Only the lines holding "background" are wanted; find them in the listing and return each one.

> **DATA SHOWN**
=====
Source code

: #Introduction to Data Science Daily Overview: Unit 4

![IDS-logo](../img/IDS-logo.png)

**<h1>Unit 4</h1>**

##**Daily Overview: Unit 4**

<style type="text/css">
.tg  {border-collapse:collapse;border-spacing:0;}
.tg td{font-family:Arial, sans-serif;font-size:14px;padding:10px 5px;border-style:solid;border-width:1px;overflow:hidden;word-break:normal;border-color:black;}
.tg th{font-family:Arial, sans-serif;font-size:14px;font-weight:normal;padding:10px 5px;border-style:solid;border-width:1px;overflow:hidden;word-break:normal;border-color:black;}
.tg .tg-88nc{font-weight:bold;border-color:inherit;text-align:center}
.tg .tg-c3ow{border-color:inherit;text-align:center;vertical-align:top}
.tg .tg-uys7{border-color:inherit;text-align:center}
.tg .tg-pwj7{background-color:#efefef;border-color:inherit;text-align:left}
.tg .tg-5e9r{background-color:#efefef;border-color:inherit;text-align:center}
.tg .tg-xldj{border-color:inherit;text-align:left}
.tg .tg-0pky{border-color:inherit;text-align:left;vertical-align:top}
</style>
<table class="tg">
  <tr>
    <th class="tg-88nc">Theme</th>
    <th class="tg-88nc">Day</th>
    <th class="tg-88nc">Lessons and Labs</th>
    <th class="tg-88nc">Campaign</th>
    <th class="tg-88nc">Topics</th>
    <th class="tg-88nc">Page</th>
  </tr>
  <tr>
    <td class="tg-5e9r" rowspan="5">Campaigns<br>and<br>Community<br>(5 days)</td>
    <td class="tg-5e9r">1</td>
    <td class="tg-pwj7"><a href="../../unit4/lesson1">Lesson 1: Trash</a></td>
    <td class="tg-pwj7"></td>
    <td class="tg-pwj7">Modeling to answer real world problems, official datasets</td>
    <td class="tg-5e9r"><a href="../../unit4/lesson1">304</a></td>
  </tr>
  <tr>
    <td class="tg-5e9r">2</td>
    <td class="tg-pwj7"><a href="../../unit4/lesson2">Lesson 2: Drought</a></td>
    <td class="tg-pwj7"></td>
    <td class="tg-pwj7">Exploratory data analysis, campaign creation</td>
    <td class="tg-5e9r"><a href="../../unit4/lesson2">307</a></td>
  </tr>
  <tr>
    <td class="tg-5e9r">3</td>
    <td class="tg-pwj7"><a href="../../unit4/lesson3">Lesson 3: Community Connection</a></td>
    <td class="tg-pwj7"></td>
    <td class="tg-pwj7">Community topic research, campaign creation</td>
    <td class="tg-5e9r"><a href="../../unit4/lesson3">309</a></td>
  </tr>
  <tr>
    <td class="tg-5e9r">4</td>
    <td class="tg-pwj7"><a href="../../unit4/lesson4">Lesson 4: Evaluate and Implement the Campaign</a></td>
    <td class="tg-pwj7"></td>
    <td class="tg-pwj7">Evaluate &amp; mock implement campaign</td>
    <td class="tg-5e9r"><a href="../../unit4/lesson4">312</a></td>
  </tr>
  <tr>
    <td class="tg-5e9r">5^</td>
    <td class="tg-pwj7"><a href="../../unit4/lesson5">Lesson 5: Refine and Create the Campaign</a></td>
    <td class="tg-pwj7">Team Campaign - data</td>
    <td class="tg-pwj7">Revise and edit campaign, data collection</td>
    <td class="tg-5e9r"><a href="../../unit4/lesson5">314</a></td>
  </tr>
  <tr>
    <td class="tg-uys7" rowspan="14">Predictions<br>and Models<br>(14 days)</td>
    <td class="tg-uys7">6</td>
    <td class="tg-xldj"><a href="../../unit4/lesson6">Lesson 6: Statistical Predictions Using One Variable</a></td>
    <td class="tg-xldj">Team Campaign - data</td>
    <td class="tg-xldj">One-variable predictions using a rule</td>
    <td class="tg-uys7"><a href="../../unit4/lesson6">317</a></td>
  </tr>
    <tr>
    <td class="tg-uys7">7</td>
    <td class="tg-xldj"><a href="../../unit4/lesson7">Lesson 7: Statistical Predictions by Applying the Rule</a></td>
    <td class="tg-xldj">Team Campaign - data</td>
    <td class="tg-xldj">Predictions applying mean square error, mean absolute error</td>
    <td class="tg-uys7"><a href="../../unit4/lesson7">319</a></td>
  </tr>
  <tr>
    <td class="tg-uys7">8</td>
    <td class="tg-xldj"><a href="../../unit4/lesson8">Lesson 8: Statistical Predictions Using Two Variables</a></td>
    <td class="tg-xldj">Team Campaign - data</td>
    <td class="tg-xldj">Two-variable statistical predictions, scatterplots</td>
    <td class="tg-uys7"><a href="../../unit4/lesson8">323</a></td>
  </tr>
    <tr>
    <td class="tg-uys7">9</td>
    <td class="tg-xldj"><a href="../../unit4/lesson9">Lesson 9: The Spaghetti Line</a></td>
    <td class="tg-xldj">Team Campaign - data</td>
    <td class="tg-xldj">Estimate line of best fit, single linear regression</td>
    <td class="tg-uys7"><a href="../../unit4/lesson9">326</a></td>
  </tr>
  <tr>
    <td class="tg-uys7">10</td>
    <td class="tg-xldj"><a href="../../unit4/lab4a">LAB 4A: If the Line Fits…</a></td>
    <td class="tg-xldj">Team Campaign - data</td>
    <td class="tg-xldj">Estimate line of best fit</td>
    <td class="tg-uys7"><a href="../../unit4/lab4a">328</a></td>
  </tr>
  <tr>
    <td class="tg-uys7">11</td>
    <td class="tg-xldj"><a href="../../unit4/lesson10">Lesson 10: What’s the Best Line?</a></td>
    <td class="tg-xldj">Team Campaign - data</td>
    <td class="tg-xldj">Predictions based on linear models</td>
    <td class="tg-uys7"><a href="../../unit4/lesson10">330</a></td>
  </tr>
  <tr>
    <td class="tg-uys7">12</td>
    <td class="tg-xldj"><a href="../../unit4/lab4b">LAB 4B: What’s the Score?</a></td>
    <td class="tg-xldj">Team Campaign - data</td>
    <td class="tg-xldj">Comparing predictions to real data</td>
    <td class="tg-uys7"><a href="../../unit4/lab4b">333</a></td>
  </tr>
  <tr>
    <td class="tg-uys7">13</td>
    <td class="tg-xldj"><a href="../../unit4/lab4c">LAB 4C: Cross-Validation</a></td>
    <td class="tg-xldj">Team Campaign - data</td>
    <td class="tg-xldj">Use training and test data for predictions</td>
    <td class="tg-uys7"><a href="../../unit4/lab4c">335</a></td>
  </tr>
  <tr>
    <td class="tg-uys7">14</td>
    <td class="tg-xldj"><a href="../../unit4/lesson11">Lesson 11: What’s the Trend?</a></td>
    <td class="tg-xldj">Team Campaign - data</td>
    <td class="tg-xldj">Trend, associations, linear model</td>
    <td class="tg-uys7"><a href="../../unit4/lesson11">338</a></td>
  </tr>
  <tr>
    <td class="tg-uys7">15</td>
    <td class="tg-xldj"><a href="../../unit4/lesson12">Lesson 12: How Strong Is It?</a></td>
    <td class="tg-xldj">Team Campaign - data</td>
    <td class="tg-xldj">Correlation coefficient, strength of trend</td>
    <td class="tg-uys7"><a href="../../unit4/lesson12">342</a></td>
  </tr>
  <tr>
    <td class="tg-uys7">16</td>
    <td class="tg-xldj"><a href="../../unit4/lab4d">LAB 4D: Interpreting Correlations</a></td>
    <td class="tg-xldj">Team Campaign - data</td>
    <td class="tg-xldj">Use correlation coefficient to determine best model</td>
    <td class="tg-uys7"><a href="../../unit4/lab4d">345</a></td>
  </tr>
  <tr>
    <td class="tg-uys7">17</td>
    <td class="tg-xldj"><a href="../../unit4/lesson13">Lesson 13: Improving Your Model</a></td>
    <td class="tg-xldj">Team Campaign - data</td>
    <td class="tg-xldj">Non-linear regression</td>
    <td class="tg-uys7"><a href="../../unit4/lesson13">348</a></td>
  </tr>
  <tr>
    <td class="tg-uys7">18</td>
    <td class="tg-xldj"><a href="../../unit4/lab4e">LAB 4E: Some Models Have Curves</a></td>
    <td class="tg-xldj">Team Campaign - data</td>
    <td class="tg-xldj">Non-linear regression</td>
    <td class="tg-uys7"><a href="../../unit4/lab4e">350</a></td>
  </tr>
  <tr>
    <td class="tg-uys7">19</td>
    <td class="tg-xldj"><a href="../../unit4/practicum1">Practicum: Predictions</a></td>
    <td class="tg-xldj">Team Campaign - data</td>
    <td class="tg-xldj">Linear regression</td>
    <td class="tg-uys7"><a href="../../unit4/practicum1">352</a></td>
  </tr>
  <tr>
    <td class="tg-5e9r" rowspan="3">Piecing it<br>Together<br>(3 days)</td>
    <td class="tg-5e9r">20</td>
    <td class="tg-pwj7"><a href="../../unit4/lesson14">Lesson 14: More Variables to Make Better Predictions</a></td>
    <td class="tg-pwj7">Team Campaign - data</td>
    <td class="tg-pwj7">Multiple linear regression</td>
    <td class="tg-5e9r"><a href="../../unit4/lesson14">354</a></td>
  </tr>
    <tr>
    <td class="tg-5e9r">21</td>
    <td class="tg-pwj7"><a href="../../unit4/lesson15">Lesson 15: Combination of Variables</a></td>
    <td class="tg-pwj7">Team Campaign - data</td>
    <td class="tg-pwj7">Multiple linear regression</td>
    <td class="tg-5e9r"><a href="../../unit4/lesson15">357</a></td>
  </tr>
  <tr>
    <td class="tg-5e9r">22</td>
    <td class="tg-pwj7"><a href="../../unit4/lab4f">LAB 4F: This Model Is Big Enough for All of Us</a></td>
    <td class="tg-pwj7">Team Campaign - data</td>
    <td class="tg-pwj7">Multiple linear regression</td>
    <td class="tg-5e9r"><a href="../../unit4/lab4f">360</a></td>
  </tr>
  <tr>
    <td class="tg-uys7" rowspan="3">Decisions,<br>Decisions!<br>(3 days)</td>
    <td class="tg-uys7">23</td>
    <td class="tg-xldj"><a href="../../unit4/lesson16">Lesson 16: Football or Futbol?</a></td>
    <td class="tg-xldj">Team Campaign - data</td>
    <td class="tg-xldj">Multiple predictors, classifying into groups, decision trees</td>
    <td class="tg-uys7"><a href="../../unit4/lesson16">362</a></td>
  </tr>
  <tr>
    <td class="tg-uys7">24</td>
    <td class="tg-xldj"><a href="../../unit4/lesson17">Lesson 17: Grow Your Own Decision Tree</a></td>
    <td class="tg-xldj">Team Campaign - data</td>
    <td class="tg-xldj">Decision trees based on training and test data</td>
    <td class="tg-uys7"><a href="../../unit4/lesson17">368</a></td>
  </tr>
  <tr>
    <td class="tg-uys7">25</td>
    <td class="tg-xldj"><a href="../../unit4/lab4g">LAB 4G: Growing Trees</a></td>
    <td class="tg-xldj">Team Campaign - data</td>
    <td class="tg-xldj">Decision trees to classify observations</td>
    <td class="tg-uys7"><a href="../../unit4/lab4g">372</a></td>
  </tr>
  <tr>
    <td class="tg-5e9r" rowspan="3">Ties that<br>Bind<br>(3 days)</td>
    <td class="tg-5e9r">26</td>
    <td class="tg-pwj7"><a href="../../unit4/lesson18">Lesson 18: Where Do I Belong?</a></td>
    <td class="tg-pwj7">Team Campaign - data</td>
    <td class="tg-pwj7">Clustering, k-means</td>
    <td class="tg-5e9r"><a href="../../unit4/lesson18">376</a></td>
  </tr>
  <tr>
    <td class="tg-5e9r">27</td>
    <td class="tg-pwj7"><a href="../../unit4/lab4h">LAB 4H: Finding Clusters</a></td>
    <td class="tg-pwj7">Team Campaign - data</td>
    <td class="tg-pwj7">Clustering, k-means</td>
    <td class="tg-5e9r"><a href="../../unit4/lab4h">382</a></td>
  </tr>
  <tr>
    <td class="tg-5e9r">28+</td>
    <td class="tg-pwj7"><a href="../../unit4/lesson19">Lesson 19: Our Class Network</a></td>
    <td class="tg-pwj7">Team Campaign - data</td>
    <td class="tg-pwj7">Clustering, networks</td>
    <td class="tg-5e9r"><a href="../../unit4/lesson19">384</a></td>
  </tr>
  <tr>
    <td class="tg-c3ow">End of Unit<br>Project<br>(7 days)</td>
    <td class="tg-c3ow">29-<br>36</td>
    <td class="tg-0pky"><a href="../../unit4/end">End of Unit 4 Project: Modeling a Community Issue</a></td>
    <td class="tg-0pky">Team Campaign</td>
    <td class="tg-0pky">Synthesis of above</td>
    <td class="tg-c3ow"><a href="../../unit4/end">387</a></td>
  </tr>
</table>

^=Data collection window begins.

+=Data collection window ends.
=====
> **OUTPUT**
.tg .tg-pwj7{background-color:#efefef;border-color:inherit;text-align:left}
.tg .tg-5e9r{background-color:#efefef;border-color:inherit;text-align:center}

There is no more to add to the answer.